(Source texts of formatted documents)
▼
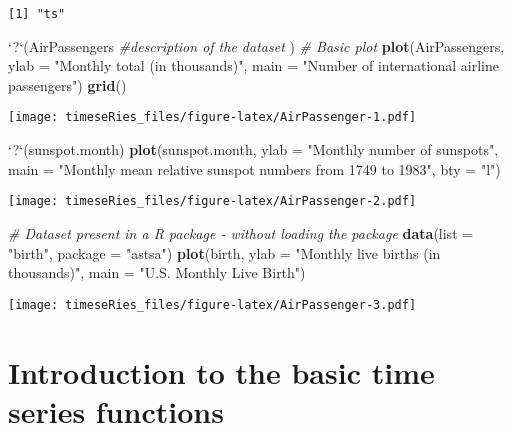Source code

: \documentclass[]{book}
\newenvironment{Shaded}{\begin{snugshade}}{\end{snugshade}}
\newcommand{\KeywordTok}[1]{\textcolor[rgb]{0.13,0.29,0.53}{\textbf{#1}}}
\newcommand{\DataTypeTok}[1]{\textcolor[rgb]{0.13,0.29,0.53}{#1}}
\newcommand{\StringTok}[1]{\textcolor[rgb]{0.31,0.60,0.02}{#1}}
\newcommand{\CommentTok}[1]{\textcolor[rgb]{0.56,0.35,0.01}{\textit{#1}}}
\newcommand{\NormalTok}[1]{#1}
\begin{document}
\begin{verbatim}
[1] "ts"
\end{verbatim}

\begin{Shaded}
\begin{Highlighting}[]
\StringTok{`}\DataTypeTok{?}\StringTok{`}\NormalTok{(AirPassengers  }\CommentTok{#description of the dataset}
\NormalTok{)}
\CommentTok{# Basic plot}
\KeywordTok{plot}\NormalTok{(AirPassengers, }\DataTypeTok{ylab =} \StringTok{"Monthly total (in thousands)"}\NormalTok{, }\DataTypeTok{main =} \StringTok{"Number of international airline passengers"}\NormalTok{)}
\KeywordTok{grid}\NormalTok{()}
\end{Highlighting}
\end{Shaded}

\texttt{[image: timeseRies\_files/figure-latex/AirPassenger-1.pdf]}

\begin{Shaded}
\begin{Highlighting}[]
\StringTok{`}\DataTypeTok{?}\StringTok{`}\NormalTok{(sunspot.month)}
\KeywordTok{plot}\NormalTok{(sunspot.month, }\DataTypeTok{ylab =} \StringTok{"Monthly number of sunspots"}\NormalTok{, }\DataTypeTok{main =} \StringTok{"Monthly mean relative sunspot numbers from 1749 to 1983"}\NormalTok{, }
    \DataTypeTok{bty =} \StringTok{"l"}\NormalTok{)}
\end{Highlighting}
\end{Shaded}

\texttt{[image: timeseRies\_files/figure-latex/AirPassenger-2.pdf]}

\begin{Shaded}
\begin{Highlighting}[]
\CommentTok{# Dataset present in a R package - without loading the package}
\KeywordTok{data}\NormalTok{(}\DataTypeTok{list =} \StringTok{"birth"}\NormalTok{, }\DataTypeTok{package =} \StringTok{"astsa"}\NormalTok{)}
\KeywordTok{plot}\NormalTok{(birth, }\DataTypeTok{ylab =} \StringTok{"Monthly live births (in thousands)"}\NormalTok{, }\DataTypeTok{main =} \StringTok{"U.S. Monthly Live Birth"}\NormalTok{)}
\end{Highlighting}
\end{Shaded}

\texttt{[image: timeseRies\_files/figure-latex/AirPassenger-3.pdf]}

\section{Introduction to the basic time series
functions}\label{introduction-to-the-basic-time-series-functions}
\end{document}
▲
_WHAT YOU HAVE TO DO_: Please repeat the data verbatim and leave the pictures out of your copy.

_SOLUTION_:
Source code

: \documentclass[]{book}
\newenvironment{Shaded}{\begin{snugshade}}{\end{snugshade}}
\newcommand{\KeywordTok}[1]{\textcolor[rgb]{0.13,0.29,0.53}{\textbf{#1}}}
\newcommand{\DataTypeTok}[1]{\textcolor[rgb]{0.13,0.29,0.53}{#1}}
\newcommand{\StringTok}[1]{\textcolor[rgb]{0.31,0.60,0.02}{#1}}
\newcommand{\CommentTok}[1]{\textcolor[rgb]{0.56,0.35,0.01}{\textit{#1}}}
\newcommand{\NormalTok}[1]{#1}
\begin{document}
\begin{verbatim}
[1] "ts"
\end{verbatim}

\begin{Shaded}
\begin{Highlighting}[]
\StringTok{`}\DataTypeTok{?}\StringTok{`}\NormalTok{(AirPassengers  }\CommentTok{#description of the dataset}
\NormalTok{)}
\CommentTok{# Basic plot}
\KeywordTok{plot}\NormalTok{(AirPassengers, }\DataTypeTok{ylab =} \StringTok{"Monthly total (in thousands)"}\NormalTok{, }\DataTypeTok{main =} \StringTok{"Number of international airline passengers"}\NormalTok{)}
\KeywordTok{grid}\NormalTok{()}
\end{Highlighting}
\end{Shaded}

\texttt{[image: timeseRies\_files/figure-latex/AirPassenger-1.pdf]}

\begin{Shaded}
\begin{Highlighting}[]
\StringTok{`}\DataTypeTok{?}\StringTok{`}\NormalTok{(sunspot.month)}
\KeywordTok{plot}\NormalTok{(sunspot.month, }\DataTypeTok{ylab =} \StringTok{"Monthly number of sunspots"}\NormalTok{, }\DataTypeTok{main =} \StringTok{"Monthly mean relative sunspot numbers from 1749 to 1983"}\NormalTok{, }
    \DataTypeTok{bty =} \StringTok{"l"}\NormalTok{)}
\end{Highlighting}
\end{Shaded}

\texttt{[image: timeseRies\_files/figure-latex/AirPassenger-2.pdf]}

\begin{Shaded}
\begin{Highlighting}[]
\CommentTok{# Dataset present in a R package - without loading the package}
\KeywordTok{data}\NormalTok{(}\DataTypeTok{list =} \StringTok{"birth"}\NormalTok{, }\DataTypeTok{package =} \StringTok{"astsa"}\NormalTok{)}
\KeywordTok{plot}\NormalTok{(birth, }\DataTypeTok{ylab =} \StringTok{"Monthly live births (in thousands)"}\NormalTok{, }\DataTypeTok{main =} \StringTok{"U.S. Monthly Live Birth"}\NormalTok{)}
\end{Highlighting}
\end{Shaded}

\texttt{[image: timeseRies\_files/figure-latex/AirPassenger-3.pdf]}

\section{Introduction to the basic time series
functions}\label{introduction-to-the-basic-time-series-functions}
\end{document}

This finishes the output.